Records from a data source
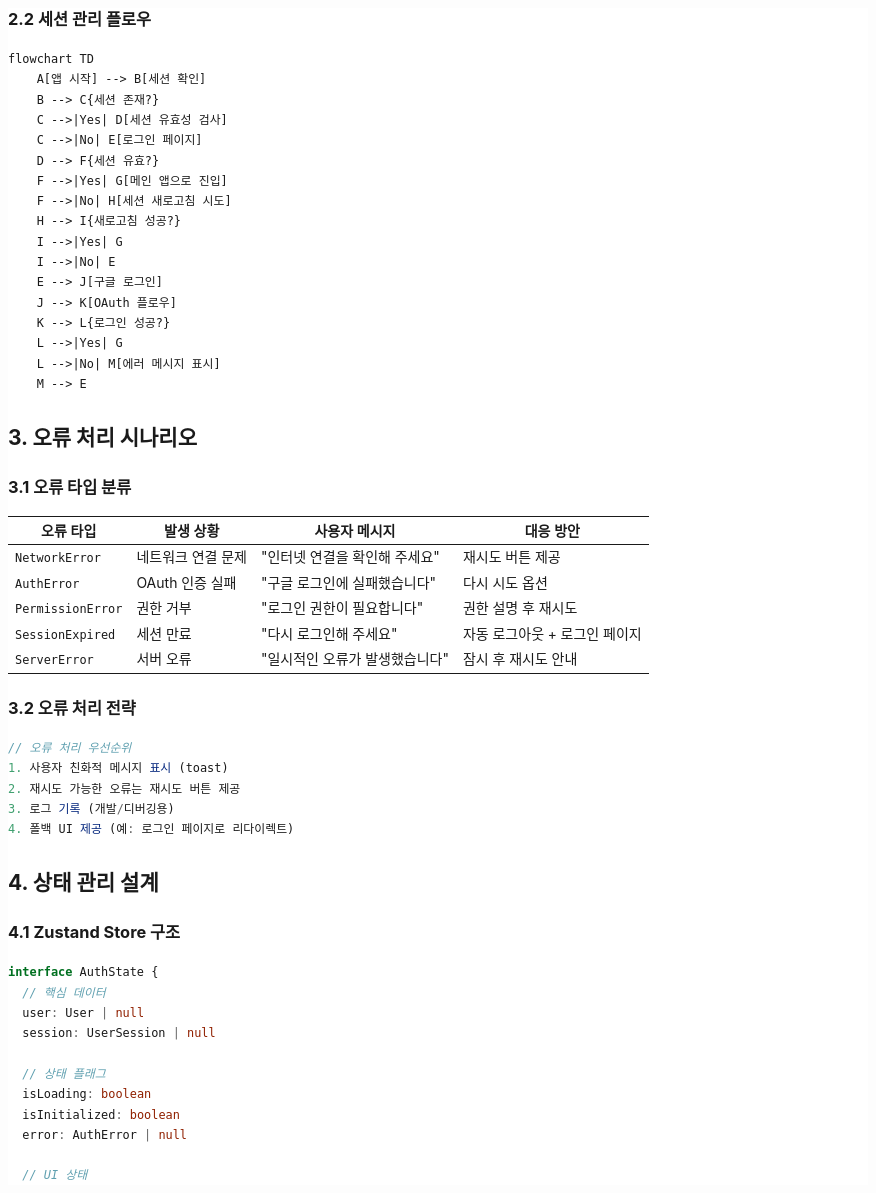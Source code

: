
 ```mermaid
```

### 2.2 세션 관리 플로우
```mermaid
flowchart TD
    A[앱 시작] --> B[세션 확인]
    B --> C{세션 존재?}
    C -->|Yes| D[세션 유효성 검사]
    C -->|No| E[로그인 페이지]
    D --> F{세션 유효?}
    F -->|Yes| G[메인 앱으로 진입]
    F -->|No| H[세션 새로고침 시도]
    H --> I{새로고침 성공?}
    I -->|Yes| G
    I -->|No| E
    E --> J[구글 로그인]
    J --> K[OAuth 플로우]
    K --> L{로그인 성공?}
    L -->|Yes| G
    L -->|No| M[에러 메시지 표시]
    M --> E
```

## 3. 오류 처리 시나리오

### 3.1 오류 타입 분류
| 오류 타입 | 발생 상황 | 사용자 메시지 | 대응 방안 |
|-----------|-----------|---------------|-----------|
| `NetworkError` | 네트워크 연결 문제 | "인터넷 연결을 확인해 주세요" | 재시도 버튼 제공 |
| `AuthError` | OAuth 인증 실패 | "구글 로그인에 실패했습니다" | 다시 시도 옵션 |
| `PermissionError` | 권한 거부 | "로그인 권한이 필요합니다" | 권한 설명 후 재시도 |
| `SessionExpired` | 세션 만료 | "다시 로그인해 주세요" | 자동 로그아웃 + 로그인 페이지 |
| `ServerError` | 서버 오류 | "일시적인 오류가 발생했습니다" | 잠시 후 재시도 안내 |

### 3.2 오류 처리 전략
```typescript
// 오류 처리 우선순위
1. 사용자 친화적 메시지 표시 (toast)
2. 재시도 가능한 오류는 재시도 버튼 제공
3. 로그 기록 (개발/디버깅용)
4. 폴백 UI 제공 (예: 로그인 페이지로 리다이렉트)
```

## 4. 상태 관리 설계

### 4.1 Zustand Store 구조
```typescript
interface AuthState {
  // 핵심 데이터
  user: User | null
  session: UserSession | null
  
  // 상태 플래그
  isLoading: boolean
  isInitialized: boolean
  error: AuthError | null
  
  // UI 상태
```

[Work order]: Find "boolean" in the preceding records. Copy each line that holds it.

[Result below]:
  isLoading: boolean
  isInitialized: boolean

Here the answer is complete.